Kendra: How do you feel all the events of 2020 have shaped your creativity and drive moving forward?
Fraser Wayne: Well, I usually work on the side as a stage technician, but I have been out of work for the past nine months due to the pandemic. This has been somewhat of a gift and a curse. It’s been difficult to navigate, but it has forced me to confront some demons and work towards building a healthier life for myself. It has its ups and downs, and I can’t force myself to stay focused on projects as much as I would like to…BUT it has allowed me a lot of free time to channel my creativity into different areas outside of music.
I picked up drawing and painting again; something that is very important to me, yet something I almost gave up on completely while I was dealing with my mental health troubles last year. I’ve been teaching myself graphic design, working on some video projects, watching a lot of films, and soaking up as much inspiration as I can.

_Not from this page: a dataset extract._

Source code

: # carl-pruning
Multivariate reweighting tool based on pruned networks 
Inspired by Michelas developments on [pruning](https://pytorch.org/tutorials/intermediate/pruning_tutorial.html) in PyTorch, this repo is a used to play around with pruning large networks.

When it comes to music in particular, I’ve been able to experiment with a lot of different sounds and styles at home, and I’ve had a lot of time on my hands to make plans for the future. Currently, I’m recording a lot of new country/folk material, which I plan to turn into 2-3 new albums in 2021. I’ve been jamming with The Black Petunias and we’ve been talking about recording a full band album. I have some new music videos in the works. I started a music/arts podcast with my buddy Brock Mattsson, who recently released a single on my label, Fishbum Records. I’m playing drums in Alex Cyprine’s new dream-pop project, Lovers Suicide. My life actually started getting busy lately (in the best way) and I’m full of energy and excitement going into the future!
Kendra: Usually, this is where I ask people what they have planned in the coming months but with the world in a strange place right now, plans aren’t as concrete as they typically are. You can go ahead and let us know what you have tentatively planned but can you also share a song that never fails to get you through when the world around you feels like a mess?
Fraser Wayne: As far as plans go, I’m just gonna be working on new recordings, jamming with The Black Petunias, and mapping out some releases for 2021. The new music I’ve been recording has more of a country influence, rather than the spooky western vibe I’ve been on lately. As for a song that always gets me through weird times, I’d have to go with “Don’t Let It Bring You Down” by Neil Young.